これは、当時の戦車の装甲は角度が立っており、上面にでも命中しない限り問題無いとされた。薄い装甲しか持たない装甲車なら、何処でも致命傷になると思われた。
ロケットの発射煙とカウンターマスの水蒸気が盛大に発生。位置がすぐに分かる。
すぐに逃げろと言うしかない。
だが、侵攻に間に合ったのは200基だった。弾頭に至っては2000個しかない。そこで、歩兵部隊に100基、騎馬部隊に100基配備された。
開戦後に製造された数は、発射機50基。弾頭600個だった。
弾頭が少なく訓練未了のまま運用が開始される。歩兵部隊は待ち伏せで、騎馬部隊は待ち伏せと奇襲で運用した。
この兵器は、ドイツとソ連の装甲車両合わせて500両以上を撃破。
撃破された戦車の中には、虎の子である3号戦車や4号戦車もかなり有った。
ポーランド軍の奮闘の中で、騎兵の突進からの行進射は、名人芸と言える乗馬技術と相まって威力を発揮した。特に赤い軍服を着た騎兵は「赤い悪夢」と呼ばれた。

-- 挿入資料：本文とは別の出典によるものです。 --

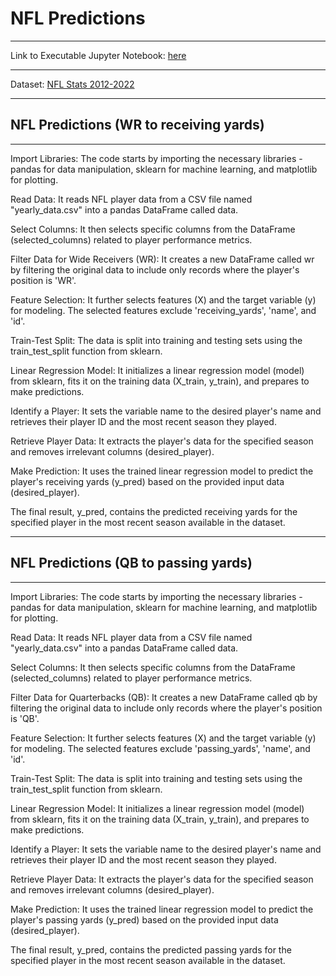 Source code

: # NFL Predictions

---

Link to Executable Jupyter Notebook: [here]("[![Binder](https://mybinder.org/badge_logo.svg)](https://mybinder.org/v2/gh/rishi-m100/nfl_predictions/HEAD?labpath=nfl.ipynb)")

---

Dataset: [NFL Stats 2012-2022](https://www.kaggle.com/datasets/philiphyde1/nfl-stats-1999-2022/data)

---

## NFL Predictions (WR to receiving yards)
---

Import Libraries: The code starts by importing the necessary libraries - pandas for data manipulation, sklearn for machine learning, and matplotlib for plotting.

Read Data: It reads NFL player data from a CSV file named "yearly_data.csv" into a pandas DataFrame called data.

Select Columns: It then selects specific columns from the DataFrame (selected_columns) related to player performance metrics.

Filter Data for Wide Receivers (WR): It creates a new DataFrame called wr by filtering the original data to include only records where the player's position is 'WR'.

Feature Selection: It further selects features (X) and the target variable (y) for modeling. The selected features exclude 'receiving_yards', 'name', and 'id'.

Train-Test Split: The data is split into training and testing sets using the train_test_split function from sklearn.

Linear Regression Model: It initializes a linear regression model (model) from sklearn, fits it on the training data (X_train, y_train), and prepares to make predictions.

Identify a Player: It sets the variable name to the desired player's name and retrieves their player ID and the most recent season they played.

Retrieve Player Data: It extracts the player's data for the specified season and removes irrelevant columns (desired_player).

Make Prediction: It uses the trained linear regression model to predict the player's receiving yards (y_pred) based on the provided input data (desired_player).

The final result, y_pred, contains the predicted receiving yards for the specified player in the most recent season available in the dataset.

---

## NFL Predictions (QB to passing yards)
---
Import Libraries: The code starts by importing the necessary libraries - pandas for data manipulation, sklearn for machine learning, and matplotlib for plotting.

Read Data: It reads NFL player data from a CSV file named "yearly_data.csv" into a pandas DataFrame called data.

Select Columns: It then selects specific columns from the DataFrame (selected_columns) related to player performance metrics.

Filter Data for Quarterbacks (QB): It creates a new DataFrame called qb by filtering the original data to include only records where the player's position is 'QB'.

Feature Selection: It further selects features (X) and the target variable (y) for modeling. The selected features exclude 'passing_yards', 'name', and 'id'.

Train-Test Split: The data is split into training and testing sets using the train_test_split function from sklearn.

Linear Regression Model: It initializes a linear regression model (model) from sklearn, fits it on the training data (X_train, y_train), and prepares to make predictions.

Identify a Player: It sets the variable name to the desired player's name and retrieves their player ID and the most recent season they played.

Retrieve Player Data: It extracts the player's data for the specified season and removes irrelevant columns (desired_player).

Make Prediction: It uses the trained linear regression model to predict the player's passing yards (y_pred) based on the provided input data (desired_player).

The final result, y_pred, contains the predicted passing yards for the specified player in the most recent season available in the dataset.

この時に持っている発射筒がポールに見え「ポーランド・ポール」と言われるようになった。
しかし、彼らが如何に奮闘しようとも圧倒的な兵力差と東西からの同時侵攻にポーランドは滅びた。
この兵器のコピー品や改良型が、後の世界大戦で参加国ほとんどが使うという事態になった。
参考にした兵器も多数登場した。
赤い軍服は、正規の軍服では無く自前。軍規違反であるが、見逃された形。彼の名前はアントニ・カノー中尉。
「今に見ておれ」と言葉を残し、対独ソ抵抗活動を行うため地下に潜った。地下に潜った仲間は多い。
通称、ポーランド・ポール
制式名称は無い。試作兵器であり、開発番号しかなかった。
開発番号 atr013 が、この兵器の名前だった。